→ **Available records**:
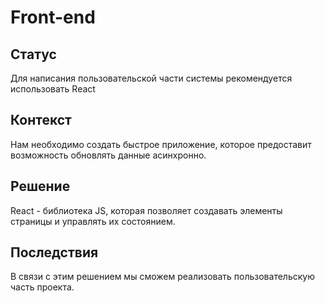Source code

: # Front-end
## Статус
Для написания пользовательской части системы рекомендуется использовать React
## Контекст
Нам необходимо создать быстрое приложение, которое предоставит возможность обновлять данные асинхронно.
## Решение
React - библиотека JS, которая позволяет создавать элементы страницы и управлять их состоянием.
## Последствия
В связи с этим решением мы сможем реализовать пользовательскую часть проекта.
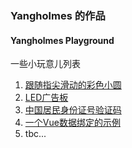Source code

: ### Yangholmes 的作品
#### Yangholmes Playground

一些小玩意儿列表
1. <a target="_blank" href="../playground/canvas/canvas.html">跟随指尖滑动的彩色小圆</a>
2. <a target="_blank" href="../playground/flash-light/">LED广告板</a>
3. <a target="_blank" href="../playground/id-check">中国居民身份证号验证码</a>
4. <a target="_blank" href="../playground/vue-todolist/todolist.html">一个Vue数据绑定的示例</a>
5. tbc...
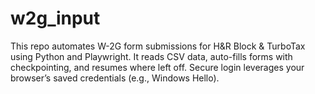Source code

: # w2g_input
This repo automates W-2G form submissions for H&amp;R Block &amp; TurboTax using Python and Playwright. It reads CSV data, auto-fills forms with checkpointing, and resumes where left off. Secure login leverages your browser’s saved credentials (e.g., Windows Hello).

→ **Requirement**: Collect every line with the string "html" from the records, and copy each.

→ **Written answer**:
1. <a target="_blank" href="../playground/canvas/canvas.html">跟随指尖滑动的彩色小圆</a>
4. <a target="_blank" href="../playground/vue-todolist/todolist.html">一个Vue数据绑定的示例</a>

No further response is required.